After I left the dorms I moved into my own apartment and I had a proper refrigerator and I would slip back to cereal and occasionally (very occasionally) I would cook up a little rice and some Spam if I was feeling extra special, but I had learned to live with less of a breakfast and that was reinforced a lot. Especially when I started living with Julie and would rather spend as much time as possible with her before begrudgingly heading to classes or work.

When I had my major cholesterol scare a couple years ago I decided I needed to redo my diet and looked pretty hard at how my intake worked and there was a big gap at breakfast, a good sized lunch, maybe a snack in the afternoon, and a heavy dinner. In my quest for being healthier the first thing to identify was the heaviness of the two meals and rearranging that. I like the idea of “Breakfast as a King, Lunch of a Prince, and Dinner of a Pauper” as a way to rework your body’s metabolism expectations to front load the digestion so it doesn’t send so much to fat overnight, but there are a couple problems with this: a. I really like big dinners, and b. there’s no guarantee if I have a heavy breakfast that I won’t have a heavy lunch and dinner also. Obviously I have some room to work on here.

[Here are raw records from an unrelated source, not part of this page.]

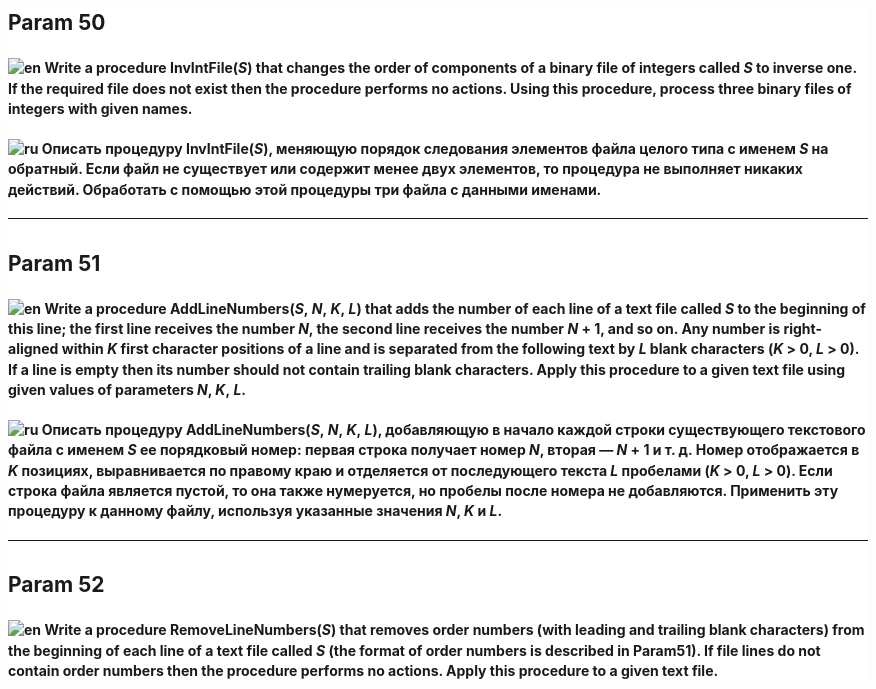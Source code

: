 
## Param 50
#### ![en](https://img.shields.io/badge/EN-blue) Write a procedure InvIntFile(<i>S</i>) that changes the order of components of a binary file of integers called&nbsp;<i>S</i> to inverse one. If the required file does not exist then the procedure performs no actions. Using this procedure, process three binary files of integers with given names.
#### ![ru](https://img.shields.io/badge/RU-blue) Описать процедуру InvIntFile(<i>S</i>), меняющую порядок следования элементов файла целого типа с именем&nbsp;<i>S</i> на обратный. Если файл не существует или содержит менее двух элементов, то процедура не выполняет никаких действий. Обработать с помощью этой процедуры три файла с данными именами.

---

## Param 51
#### ![en](https://img.shields.io/badge/EN-blue) Write a procedure AddLineNumbers(<i>S</i>,&nbsp;<i>N</i>,&nbsp;<i>K</i>,&nbsp;<i>L</i>) that adds the number of each line of a text file called&nbsp;<i>S</i> to the beginning of this line; the first line receives the number&nbsp;<i>N</i>, the second line receives the number&nbsp;<i>N</i>&nbsp;+&nbsp;1, and so on. Any number is right-aligned within&nbsp;<i>K</i> first character positions of a line and is separated from the following text by <i>L</i>&nbsp;blank characters (<i>K</i>&nbsp;&gt;&nbsp;0, <i>L</i>&nbsp;&gt;&nbsp;0). If a line is empty then its number should not contain trailing blank characters. Apply this procedure to a given text file using given values of parameters&nbsp;<i>N</i>, <i>K</i>,&nbsp;<i>L</i>.
#### ![ru](https://img.shields.io/badge/RU-blue) Описать процедуру AddLineNumbers(<i>S</i>,&nbsp;<i>N</i>,&nbsp;<i>K</i>,&nbsp;<i>L</i>), добавляющую в начало каждой строки существующего текстового файла с именем&nbsp;<i>S</i> ее порядковый номер: первая строка получает номер&nbsp;<i>N</i>, вторая &#8212; <i>N</i>&nbsp;+&nbsp;1 и т. д. Номер отображается в <i>K</i>&nbsp;позициях, выравнивается по правому краю и отделяется от последующего текста <i>L</i>&nbsp;пробелами (<i>K</i>&nbsp;&gt;&nbsp;0, <i>L</i>&nbsp;&gt;&nbsp;0). Если строка файла является пустой, то она также нумеруется, но пробелы после номера не добавляются. Применить эту процедуру к данному файлу, используя указанные значения&nbsp;<i>N</i>, <i>K</i> и&nbsp;<i>L</i>.

---

## Param 52
#### ![en](https://img.shields.io/badge/EN-blue) Write a procedure RemoveLineNumbers(<i>S</i>) that removes order numbers (with leading and trailing blank characters) from the beginning of each line of a text file called&nbsp;<i>S</i> (the format of order numbers is described in Param51). If file lines do not contain order numbers then the procedure performs no actions. Apply this procedure to a given text file.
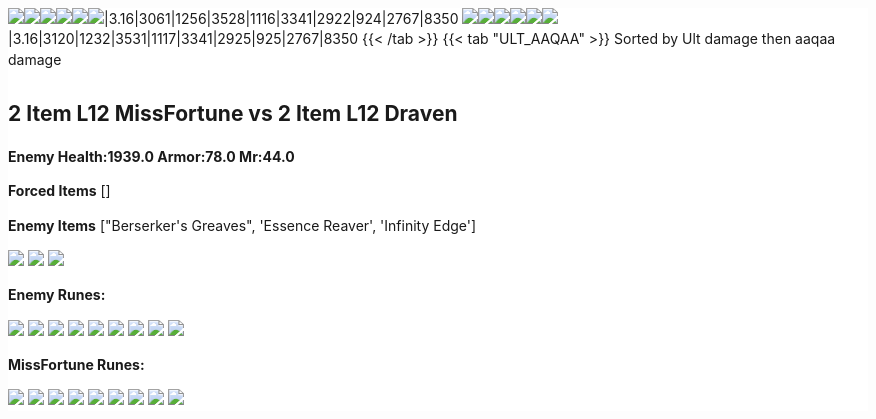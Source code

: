 ![](/item/6701.png)![](/item/6699.png)![](/item/1001.png)![](/item/1053.png)![](/item/1055.png)![](/item/3134.png)|3.16|3061|1256|3528|1116|3341|2922|924|2767|8350
![](/item/6701.png)![](/item/6697.png)![](/item/1001.png)![](/item/1053.png)![](/item/1055.png)![](/item/3134.png)|3.16|3120|1232|3531|1117|3341|2925|925|2767|8350
{{< /tab >}}
{{< tab "ULT_AAQAA" >}}
Sorted by Ult damage then aaqaa damage
## 2 Item L12 MissFortune vs 2 Item L12 Draven

**Enemy Health:1939.0 Armor:78.0 Mr:44.0**


**Forced Items** []








**Enemy Items** ["Berserker's Greaves", 'Essence Reaver', 'Infinity Edge']





![](/item/3006.png)
![](/item/3508.png)
![](/item/3031.png)



**Enemy Runes:**





![](/Styles/Precision/PressTheAttack/PressTheAttack.png)
![](/Styles/Precision/Triumph.png)
![](/Styles/Precision/LegendBloodline/LegendBloodline.png)
![](/Styles/Sorcery/LastStand/LastStand.png)
![](/Styles/Domination/EyeballCollection/EyeballCollection.png)
![](/Styles/Domination/TreasureHunter/TreasureHunter.png)
![](/StatMods/StatModsAttackSpeedIcon.png)
![](/StatMods/StatModsAdaptiveForceIcon.png)
![](/StatMods/StatModsHealthScalingIcon.png)



**MissFortune Runes:**


![](/Styles/Precision/PressTheAttack/PressTheAttack.png)
![](/Styles/Precision/Triumph.png)
![](/Styles/Precision/LegendAlacrity/LegendAlacrity.png)
![](/Styles/Precision/CutDown/CutDown.png)
![](/Styles/Sorcery/ManaflowBand/ManaflowBand.png)
![](/Styles/Sorcery/GatheringStorm/GatheringStorm.png)
![](/StatMods/StatModsAdaptiveForceIcon.png)
![](/StatMods/StatModsAdaptiveForceIcon.png)
![](/StatMods/StatModsHealthScalingIcon.png)
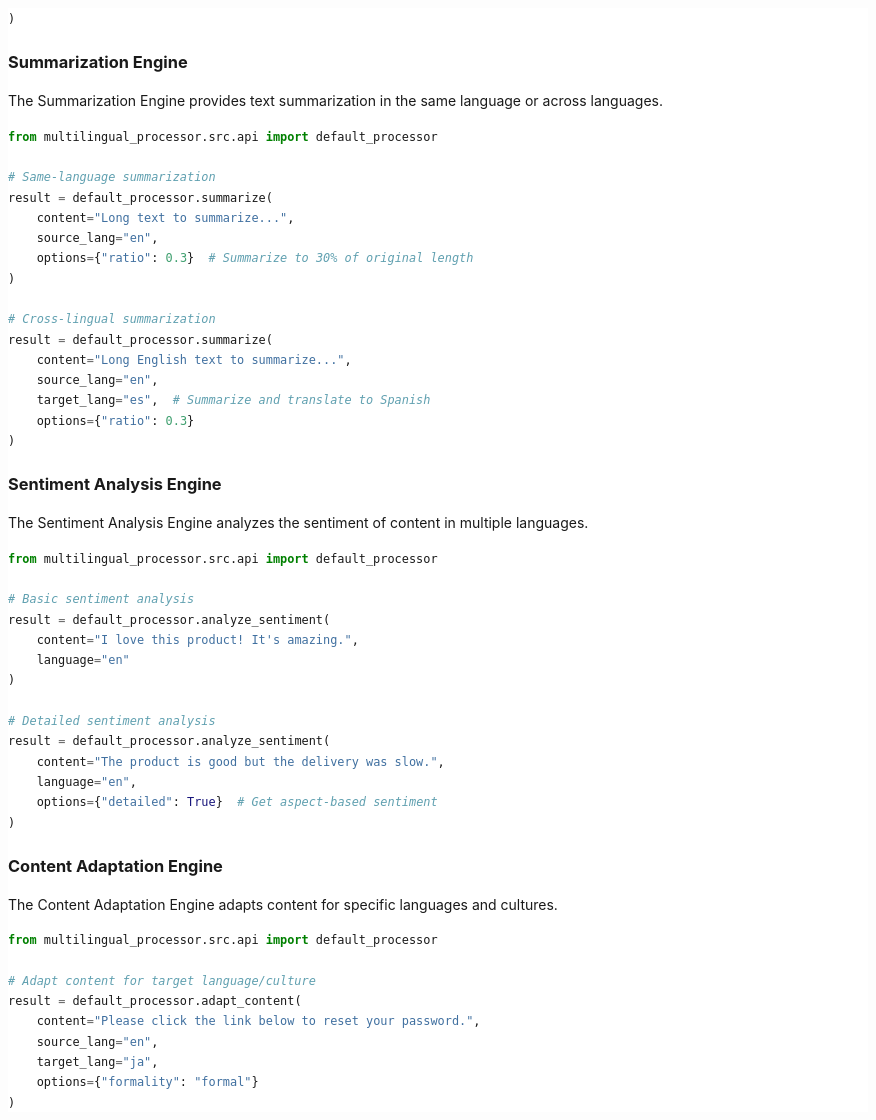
 ```python
)
```

### Summarization Engine

The Summarization Engine provides text summarization in the same language or across languages.

```python
from multilingual_processor.src.api import default_processor

# Same-language summarization
result = default_processor.summarize(
    content="Long text to summarize...",
    source_lang="en",
    options={"ratio": 0.3}  # Summarize to 30% of original length
)

# Cross-lingual summarization
result = default_processor.summarize(
    content="Long English text to summarize...",
    source_lang="en",
    target_lang="es",  # Summarize and translate to Spanish
    options={"ratio": 0.3}
)
```

### Sentiment Analysis Engine

The Sentiment Analysis Engine analyzes the sentiment of content in multiple languages.

```python
from multilingual_processor.src.api import default_processor

# Basic sentiment analysis
result = default_processor.analyze_sentiment(
    content="I love this product! It's amazing.",
    language="en"
)

# Detailed sentiment analysis
result = default_processor.analyze_sentiment(
    content="The product is good but the delivery was slow.",
    language="en",
    options={"detailed": True}  # Get aspect-based sentiment
)
```

### Content Adaptation Engine

The Content Adaptation Engine adapts content for specific languages and cultures.

```python
from multilingual_processor.src.api import default_processor

# Adapt content for target language/culture
result = default_processor.adapt_content(
    content="Please click the link below to reset your password.",
    source_lang="en",
    target_lang="ja",
    options={"formality": "formal"}
)
```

Currently I try to eat at least a breakfast bar that will give me some carbs and some fiber and spread the intake out to the morning. I’ll try to have seasonal fruit (apples, bananas, oranges, usually) to supplement that. I’ll rarely cook anything during the week. I’m also not a bread-tending person; I think bagels and toast are too heavy and too light respectively. I do make an exception if we have peach preserves around because those are killer on oany kind of bread. Maybe on Saturdays or Sundays I’ll cook or go out for a fuller breakfast. I still don’t treat breakfast evenly with the other meals, so there’s more to go. I need some more quicker breakfast foods… or I need to allow more time in the morning to put more stuff together.

One Comment

  1. Julie

    I find that the amount of time I have greatly affects the size of my meals. Breakfasts that can be picked up on my way to work tend to be most successful, since I often squeeze the maximum amount of sleep time out of the morning and roll out of bed at the last possible moment.

    Of course, I’m a bread person so bagels or toast are always good. The best ways for me to make it more nutritious is adding lox, fruit, or an egg and salsa.